One day, my friend Ismael (btw, he later created a super cool rootkit on eBPF himself!!) asked me why didn’t I write the thesis as a blog post, with my comments, and without all the formalities and unnecessary glitter that a thesis requires. It’s been a year from that, but today I found the energy to start doing so. And after that, I may write about my newer research projects, with which I have since sifted from malware to the exploitation world (but malware is still my true passion).

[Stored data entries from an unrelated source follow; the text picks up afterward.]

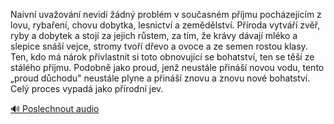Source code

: 
Naivní uvažování nevidí žádný problém v současném příjmu pocházejícím z lovu, rybaření, chovu dobytka, lesnictví a zemědělství. Příroda vytváří zvěř, ryby a dobytek a stojí za jejich růstem, za tím, že krávy dávají mléko a slepice snáší vejce, stromy tvoří dřevo a ovoce a ze semen rostou klasy. Ten, kdo má nárok přivlastnit si toto obnovující se bohatství, ten se těší ze stálého příjmu. Podobně jako proud, jenž neustále přináší novou vodu, tento „proud důchodu" neustále plyne a přináší znovu a znovu nové bohatství. Celý proces vypadá jako přírodní jev.

[🔊 Poslechnout audio](/data/7-paragraphs/audio/chapter_95/para_011-Naivn-uvaovn-nevid-dn-problm-v-souasnm.mp3)
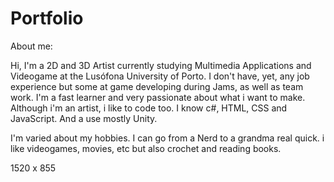 # Portfolio
 
About me:

Hi, I'm a 2D and 3D Artist currently studying Multimedia Applications and Videogame at the Lusófona University of Porto. I don't have, yet, any job experience but some at game developing during Jams, as well as team work. 
I'm a fast learner and very passionate about what i want to make. Although i'm an artist, i like to code too. I know c#, HTML, CSS and JavaScript. And a use mostly Unity.

I'm varied about my hobbies. I can go from a Nerd to a grandma real quick. i like videogames, movies, etc but also crochet and reading books. 

1520 x 855


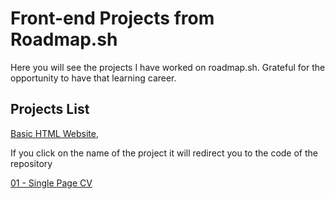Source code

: # Front-end Projects from Roadmap.sh

Here you will see the projects I have worked on roadmap.sh. Grateful for the opportunity to have that learning career.


## Projects List

[Basic HTML Website](https://roadmap.sh/projects/basic-html-website), 

If you click on the name of the project it will redirect you to the code of the repository

<p align="left">
  <a href='/frontend/01-single-page-cv/'>
    01 -  Single Page CV
  </a>
</p>
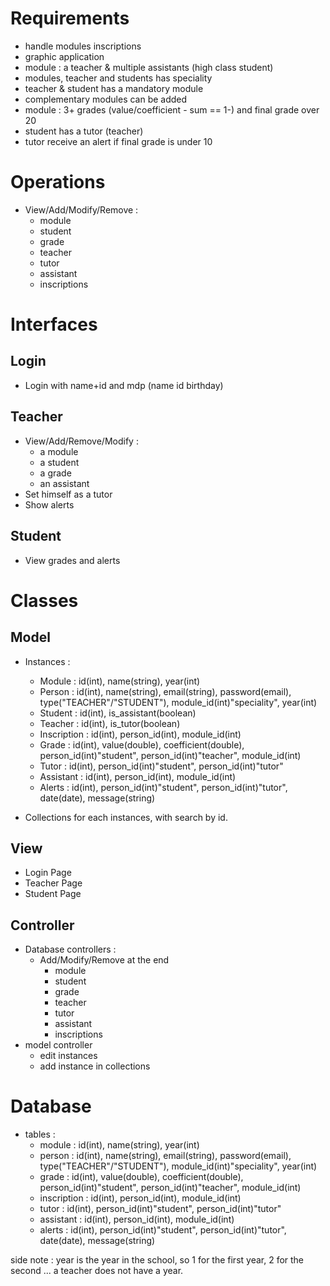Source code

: Requirements
============

* handle modules inscriptions
* graphic application
* module : a teacher & multiple assistants (high class student)
* modules, teacher and students has speciality
* teacher & student has a mandatory module
* complementary modules can be added
* module : 3+ grades (value/coefficient - sum == 1-) and final grade over 20
* student has a tutor (teacher)
* tutor receive an alert if final grade is under 10


Operations
==========

* View/Add/Modify/Remove :
    * module
    * student
    * grade
    * teacher
    * tutor
    * assistant
    * inscriptions


Interfaces
==========

Login
-----
* Login with name+id  and mdp (name id birthday)


Teacher
-------
* View/Add/Remove/Modify :
    * a module
    * a student
    * a grade
    * an assistant
* Set himself as a tutor
* Show alerts

Student
-------
* View grades and alerts


Classes
=======

Model
-----
* Instances :
    * Module        : id(int), name(string), year(int)
    * Person        : id(int), name(string), email(string), password(email), type("TEACHER"/"STUDENT"), module_id(int)"speciality", year(int)
    * Student       : id(int), is_assistant(boolean)
    * Teacher       : id(int), is_tutor(boolean)
    * Inscription   : id(int), person_id(int), module_id(int)
    * Grade         : id(int), value(double), coefficient(double), person_id(int)"student", person_id(int)"teacher", module_id(int)
    * Tutor         : id(int), person_id(int)"student", person_id(int)"tutor"
    * Assistant     : id(int), person_id(int), module_id(int)
    * Alerts        : id(int), person_id(int)"student", person_id(int)"tutor", date(date), message(string)

* Collections for each instances, with search by id.

View
----
* Login Page
* Teacher Page
* Student Page

Controller
----------
* Database controllers :
    * Add/Modify/Remove at the end
        * module
        * student
        * grade
        * teacher
        * tutor
        * assistant
        * inscriptions
* model controller
    * edit instances
    * add instance in collections

Database
========
* tables :
    * module        : id(int), name(string), year(int)
    * person        : id(int), name(string), email(string), password(email), type("TEACHER"/"STUDENT"), module_id(int)"speciality", year(int)
    * grade         : id(int), value(double), coefficient(double), person_id(int)"student", person_id(int)"teacher", module_id(int)
    * inscription   : id(int), person_id(int), module_id(int)
    * tutor         : id(int), person_id(int)"student", person_id(int)"tutor"
    * assistant     : id(int), person_id(int), module_id(int)
    * alerts        : id(int), person_id(int)"student", person_id(int)"tutor", date(date), message(string)

side note : year is the year in the school, so 1 for the first year, 2 for the second ... a teacher does not have a year.
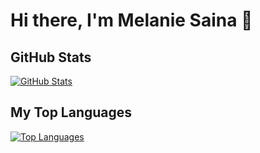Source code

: # Hi there, I'm Melanie Saina 👋

## GitHub Stats

<!-- GitHub Stats Chart - You can use an external service like shields.io or a GitHub Action to generate dynamic content -->

[![GitHub Stats](https://github-readme-stats.vercel.app/api?username=MelSaina&show_icons=true&theme=radical)](https://github.com/MelSaina)


## My Top Languages

<!-- Top Languages Chart - Generated using a GitHub Action or shields.io -->

[![Top Languages](https://github-readme-stats.vercel.app/api/top-langs/?username=MelSaina&layout=compact&theme=radical)](https://github.com/MelSaina)
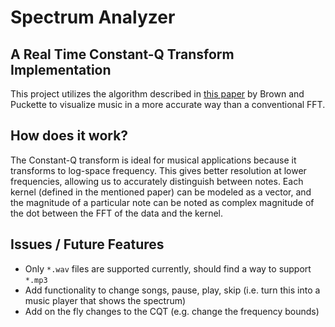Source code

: # Spectrum Analyzer 
## A Real Time Constant-Q Transform Implementation
This project utilizes the algorithm described in [this paper](http://academics.wellesley.edu/Physics/brown/pubs/effalgV92P2698-P2701.pdf) by Brown and Puckette to visualize music in a more accurate way than a conventional FFT.  

## How does it work?
The Constant-Q transform is ideal for musical applications because it transforms to log-space frequency.  This gives better resolution at lower frequencies, allowing us to accurately distinguish between notes.  Each kernel (defined in the mentioned paper) can be modeled as a vector, and the magnitude of a particular note can be noted as complex magnitude of the dot between the FFT of the data and the kernel.

## Issues / Future Features
- Only `*.wav` files are supported currently, should find a way to support `*.mp3`
- Add functionality to change songs, pause, play, skip (i.e. turn this into a music player that shows the spectrum)
- Add on the fly changes to the CQT (e.g. change the frequency bounds)

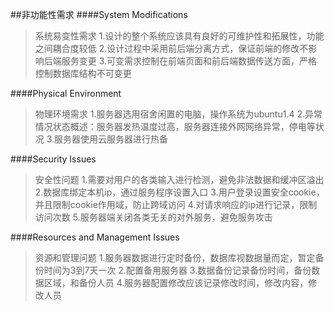 ##非功能性需求
####System Modifications
>系统易变性需求
1.设计的整个系统应该具有良好的可维护性和拓展性，功能之间耦合度较低
2.设计过程中采用前后端分离方式，保证前端的修改不影响后端服务变更
3.可变需求控制在前端页面和前后端数据传送方面，严格控制数据库结构不可变更

####Physical Environment
>物理环境需求
1.服务器选用宿舍闲置的电脑，操作系统为ubuntu1.4
2.异常情况状态概述：服务器发热温度过高，服务器连接外网网络异常，停电等状况
3.服务器使用云服务器进行热备


####Security Issues
>安全性问题
1.需要对用户的各类输入进行检测，避免非法数据和缓冲区溢出
2.数据库绑定本机ip，通过服务程序设置入口
3.用户登录设置安全cookie，并且限制cookie作用域，防止跨域访问
4.对请求响应的ip进行记录，限制访问次数
5.服务器端关闭各类无关的对外服务，避免服务攻击


####Resources and Management Issues 
>资源和管理问题
1.服务器数据进行定时备份，数据库视数据量而定，暂定备份时间为3到7天一次
2.配置备用服务器
3.数据备份记录备份时间，备份数据区域，和备份人员
4.服务器配置修改应该记录修改时间，修改内容，修改人员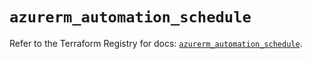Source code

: # `azurerm_automation_schedule`

Refer to the Terraform Registry for docs: [`azurerm_automation_schedule`](https://registry.terraform.io/providers/hashicorp/azurerm/3.109.0/docs/resources/automation_schedule).

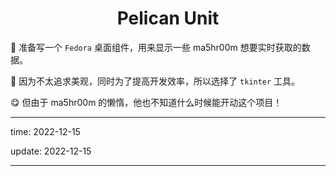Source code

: <div align=center>

<h1> Pelican Unit </h1>

</div>

:eyes: 准备写一个 `Fedora` 桌面组件，用来显示一些 ma5hr00m 想要实时获取的数据。

:hammer: 因为不太追求美观，同时为了提高开发效率，所以选择了 `tkinter` 工具。

:yum: 但由于 ma5hr00m 的懒惰，他也不知道什么时候能开动这个项目！

---

time: 2022-12-15

update: 2022-12-15

---
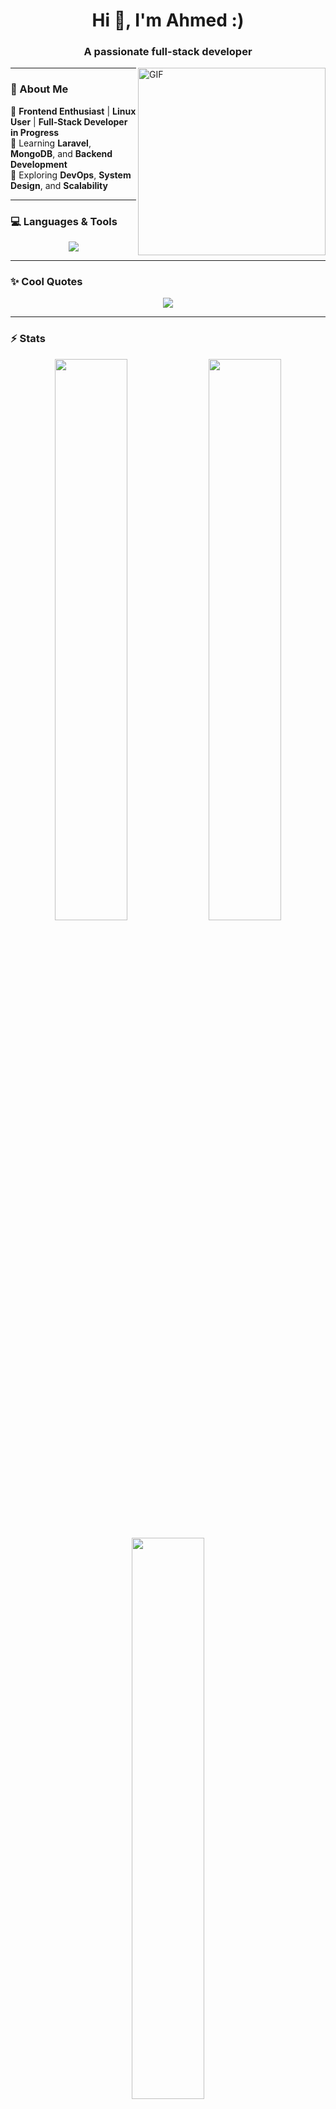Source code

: <h1 align="center">Hi 👋, I'm Ahmed :)</h1>
<h3 align="center">A passionate full-stack developer</h3>

<img align="right" alt="GIF" src="https://media.giphy.com/media/qgQUggAC3Pfv687qPC/giphy.gif" width="300px"/>

---

### 🚀 About Me  
🔹 **Frontend Enthusiast** | **Linux User** | **Full-Stack Developer in Progress**  
🔹 Learning **Laravel**, **MongoDB**, and **Backend Development**  
🔹 Exploring **DevOps**, **System Design**, and **Scalability**  

---

### 💻 Languages & Tools  
<p align="center">
  <img src="https://skillicons.dev/icons?i=js,python,html,css,react,bootstrap,tailwind,mysql,mongodb,docker,linux,bash,git,vscode" />
</p>

---

### ✨ Cool Quotes  
<p align="center">
  <img src="https://quotes-github-readme.vercel.app/api?type=horizontal&theme=catppuccin_mocha" />
</p>

---

### ⚡ Stats  
<p align="center">
  <img src="https://github-readme-stats.vercel.app/api?username=EpicFailure-afk&show_icons=true&theme=tokyonight" width="48%">
  <img src="https://github-readme-streak-stats.herokuapp.com/?user=EpicFailure-afk&theme=tokyonight" width="48%">
</p>

<p align="center">
  <img src="https://github-readme-stats.vercel.app/api/top-langs?username=EpicFailure-afk&layout=compact&theme=tokyonight" width="48%">
</p>

---

### 🏆 Trophies  
<p align="center">
  <img src="https://github-profile-trophy.vercel.app/?username=EpicFailure-afk&theme=darkhub&no-frame=true&column=4" />
</p>

---

### 🌍 Connect With Me  
<p align="center">
  <a href="https://linkedin.com/in/ahmed-salah-000517351">
    <img src="https://img.shields.io/badge/LinkedIn-blue?style=for-the-badge&logo=linkedin&logoColor=white" />
  </a>
</p>
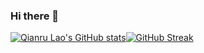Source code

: ### Hi there 👋
[![Qianru Lao's GitHub stats](https://github-readme-stats.vercel.app/api?username=EstherBear&count_private=true&show_icons=true)](https://github.com/anuraghazra/github-readme-stats)[![GitHub Streak](https://github-readme-streak-stats.herokuapp.com/?user=EstherBear)](https://git.io/streak-stats)

<!--
**EstherBear/EstherBear** is a ✨ _special_ ✨ repository because its `README.md` (this file) appears on your GitHub profile.

Here are some ideas to get you started:

- 🔭 I’m currently working on ...
- 🌱 I’m currently learning ...
- 👯 I’m looking to collaborate on ...
- 🤔 I’m looking for help with ...
- 💬 Ask me about ...
- 📫 How to reach me: ...
- 😄 Pronouns: ...
- ⚡ Fun fact: ...
-->
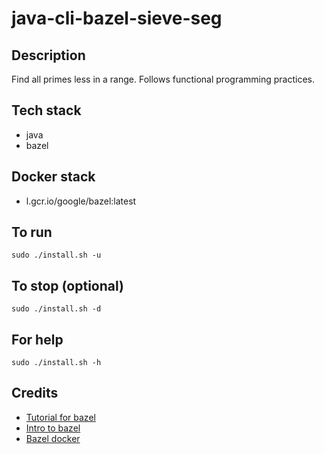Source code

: # java-cli-bazel-sieve-seg

## Description
Find all primes less in a range. Follows functional programming practices.

## Tech stack
- java
- bazel

## Docker stack
- l.gcr.io/google/bazel:latest

## To run
`sudo ./install.sh -u`

## To stop (optional)
`sudo ./install.sh -d`

## For help
`sudo ./install.sh -h`

## Credits
- [Tutorial for bazel](https://www.baeldung.com/bazel-build-tool)
- [Intro to bazel](https://docs.bazel.build/versions/main/tutorial/java.html)
- [Bazel docker](https://docs.bazel.build/versions/2.2.0/bazel-container.html)
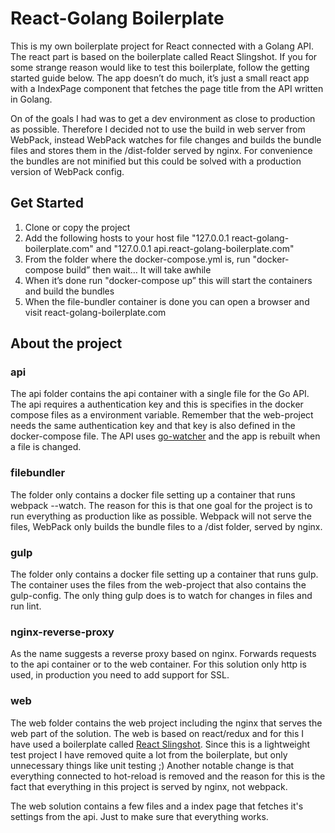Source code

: # React-Golang Boilerplate

This is my own boilerplate project for React connected with a Golang API. The react part is based on the boilerplate called React Slingshot. If you for some strange reason would like to test this boilerplate, follow the getting started guide below. The app doesn’t do much, it’s just a small react app with a IndexPage component that fetches the page title from the API written in Golang.

On of the goals I had was to get a dev environment as close to production as possible. Therefore I decided not to use the build in web server from WebPack, instead WebPack watches for file changes and builds the bundle files and stores them in the /dist-folder served by nginx. For convenience the bundles are not minified but this could be solved with a production version of WebPack config.

## Get Started

1. Clone or copy the project
2. Add the following hosts to your host file "127.0.0.1 react-golang-boilerplate.com" and "127.0.0.1 api.react-golang-boilerplate.com"
3. From the folder where the docker-compose.yml is, run "docker-compose build” then wait… It will take awhile
4. When it’s done run "docker-compose up” this will start the containers and build the bundles
5. When the file-bundler container is done you can open a browser and visit react-golang-boilerplate.com

## About the project

### api

The api folder contains the api container with a single file for the Go API. The api requires a authentication key and this is specifies in the docker compose files as a environment variable. Remember that the web-project needs the same authentication key and that key is also defined in the docker-compose file. The API uses [go-watcher](https://github.com/canthefason/go-watcher/) and the app is rebuilt when a file is changed.

### filebundler

The folder only contains a docker file setting up a container that runs webpack --watch. The reason for this is that one goal for the project is to run everything as production like as possible. Webpack will not serve the files, WebPack only builds the bundle files to a /dist folder, served by nginx.

### gulp

The folder only contains a docker file setting up a container that runs gulp. The container uses the files from the web-project that also contains the gulp-config. The only thing gulp does is to watch for changes in files and run lint.

### nginx-reverse-proxy
As the name suggests a reverse proxy based on nginx. Forwards requests to the api container or to the web container. For this solution only http is used, in production you need to add support for SSL.

### web

The web folder contains the web project including the nginx that serves the web part of the solution. The web is based on react/redux and for this I have used a boilerplate called [React Slingshot](https://github.com/coryhouse/react-slingshot). Since this is a lightweight test project I have removed quite a lot from the boilerplate, but only unnecessary things like unit testing ;) Another notable change is that everything connected to hot-reload is removed and the reason for this is the fact that everything in this project is served by nginx, not webpack.

The web solution contains a few files and a index page that fetches it's settings from the api. Just to make sure that everything works.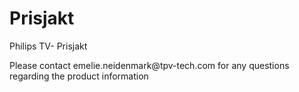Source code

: # Prisjakt
Philips TV- Prisjakt
<p> Please contact emelie.neidenmark@tpv-tech.com for any questions regarding the product information
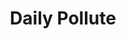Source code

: ---
hackday: 13-london
links:
   code: 
      - https://github.com/DailyPollute/
summary: "Daily Pollute is a smartphone app that collates personal pollution exposure using open data for air quality. This data can help individuals understand their personal pollution exposure and help with the clinical management of respiratory conditions. Increased awareness of localised pollution hotspots could also push government bodies to improve air quality."
team:
  - "@tomdoel"
  - "@alangabbianelli"
  - "@londonlime"
title: Daily Pollute
---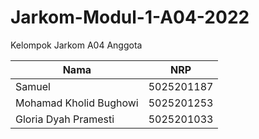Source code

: # Jarkom-Modul-1-A04-2022
Kelompok Jarkom A04
Anggota

|Nama                   |     NRP|
|-----------------------|----------------------|
|Samuel                 |    5025201187|
|Mohamad Kholid Bughowi |    5025201253|
|Gloria Dyah Pramesti   |    5025201033|
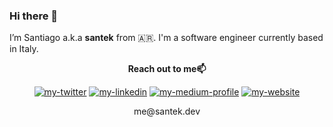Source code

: ### Hi there 👋


I’m Santiago a.k.a **santek** from 🇦🇷. I'm a software engineer currently based in Italy.

<div align = 'center'>

**Reach out to me📫**
<p> 
<a href="https://twitter.com/santekkkk"><img src="https://img.shields.io/static/v1?label=&labelColor=505050&message=twitter&?style=flat&color=1DA1F2&logo=twitter" alt="my-twitter"/></a>
<a href="https://go.santek.dev/linkedin"><img src="https://img.shields.io/static/v1?label=&labelColor=505050&message=linkedin&style=flat&color=0077B5&logo=linkedin" alt="my-linkedin"/></a>
<a href="https://go.santek.dev/medium"><img src="https://img.shields.io/static/v1?label=&labelColor=505050&message=medium&style=flat&color=12100E&logo=medium" alt="my-medium-profile"/></a>
<a href="https://go.santek.dev/me"><img src="https://img.shields.io/static/v1?label=&labelColor=505050&message=website&style=flat&color=red&logo=embarcadero" alt="my-website"/></a>
</p>
me@santek.dev
</div>
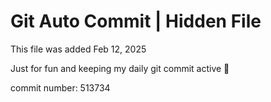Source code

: # Git Auto Commit | Hidden File

This file was added Feb 12, 2025

Just for fun and keeping my daily git commit active 🤪

commit number: 513734
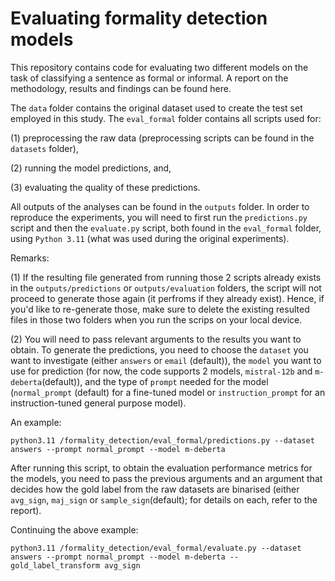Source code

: # Evaluating formality detection models

 This repository contains code for evaluating two different models on the task of classifying a sentence as formal or informal. A report on the methodology, results and findings can be found here.

 The `data` folder contains the original dataset used to create the test set employed in this study.
 The `eval_formal` folder contains all scripts used for: 
 
 (1) preprocessing the raw data (preprocessing scripts can be found in the `datasets` folder), 
 
 (2) running the model predictions, and,

 (3) evaluating the quality of these predictions.

 All outputs of the analyses can be found in the `outputs` folder. In order to reproduce the experiments, you will need to first run the `predictions.py` script and then the `evaluate.py` script, both found in the `eval_formal` folder, using `Python 3.11` (what was used during the original experiments). 

 Remarks:

 (1) If the resulting file generated from running those 2 scripts already exists in the `outputs/predictions` or `outputs/evaluation` folders, the script will not proceed to generate those again (it perfroms if they already exist). Hence, if you'd like to re-generate those, make sure to delete the existing resulted files in those two folders when you run the scrips on your local device.

 (2) You will need to pass relevant arguments to the results you want to obtain. To generate the predictions, you need to choose the `dataset` you want to investigate (either `answers` or `email` (default)), the `model` you want to use for prediction (for now, the code supports 2 models, `mistral-12b` and `m-deberta`(default)), and the type of `prompt` needed for the model (`normal_prompt` (default) for a fine-tuned model or `instruction_prompt` for an instruction-tuned general purpose model).

An example:

`python3.11 /formality_detection/eval_formal/predictions.py --dataset answers --prompt normal_prompt --model m-deberta`

After running this script, to obtain the evaluation performance metrics for the models, you need to pass the previous arguments and an argument that decides how the gold label from the raw datasets are binarised (either `avg_sign`, `maj_sign` or `sample_sign`(default); for details on each, refer to the report). 

Continuing the above example:

`python3.11 /formality_detection/eval_formal/evaluate.py --dataset answers --prompt normal_prompt --model m-deberta --gold_label_transform avg_sign`

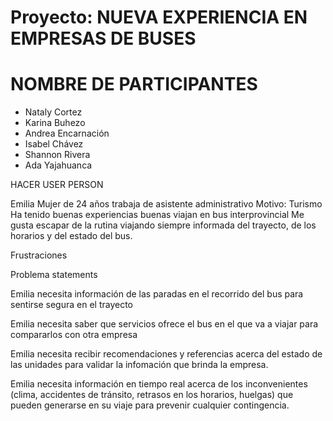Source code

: # Proyecto: NUEVA EXPERIENCIA EN EMPRESAS DE BUSES

# NOMBRE DE PARTICIPANTES

* Nataly Cortez
* Karina Buhezo
* Andrea Encarnación
* Isabel Chávez
* Shannon Rivera
* Ada Yajahuanca

HACER USER PERSON

Emilia Mujer de 24 años trabaja de asistente administrativo
Motivo: Turismo 
Ha tenido buenas experiencias buenas viajan en bus interprovincial
Me gusta escapar de la rutina viajando siempre informada del trayecto, de los horarios y del estado del bus.

Frustraciones 


Problema statements

Emilia necesita información de las paradas en el recorrido del bus para sentirse segura en el trayecto

Emilia necesita saber que servicios ofrece el bus en el que va a viajar para compararlos con otra empresa

Emilia necesita recibir recomendaciones y referencias acerca del estado de las unidades para validar la infomación que brinda la empresa.

Emilia necesita información en tiempo real acerca de los inconvenientes (clima, accidentes de tránsito, retrasos en los horarios, huelgas) que pueden generarse en su viaje para prevenir cualquier contingencia.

And before we start, you have to know I was not remotely the first person to explore how eBPF can be used offensively. My work was based on the work of giants like Jeff Dileo in DEFCON and Guillaume Fournier and Sylvain Afchain at BlackHat. The true contribution of my work is not the discovery that eBPF could be used for bad things, but rather that I put together for the first time all the documentation and interesting offensive capabilities of eBPF, and then spinned it up to create my own open source work with some slightly new things.
Let’s start - What is eBPF? Classic BPF
Yes yes, I know, I said I wrote a rootkit with eBPF, but I didn’t even say what it is. Nowadays eBPF is not officially considered to be an acronym anymore, but it remains largely known as “extended Berkeley Packet Filters”, given its roots in the Berkeley Packet Filter (BPF) technology, now known as classic BPF. Let’s start from here, and we will find our way to how eBPF is nowadays.
BPF was introduced in 1992 by Steven McCanne and Van Jacobson in the paper “The BSD Packet Filter: A New Architecture for User-level Packet Capture”, as a new filtering technology for network packets in the BSD platform. It was first integrated in the Linux kernel on version 2.1.75.
At the time, BPF was much more basic. After receiving a packet via the Network Interface Controller (NIC) driver, it would first be analysed by BPF filters, which are programs directly developed by the user. This filter decides whether the packet is to be accepted by analysing the packet properties, such as its length or the type and values of its headers. If a packet is accepted, the filter proceeds to decide how many bytes of the original buffer are passed to the application at the user space. Otherwise, the packet is redirected to the original network stack, where it is managed as usual.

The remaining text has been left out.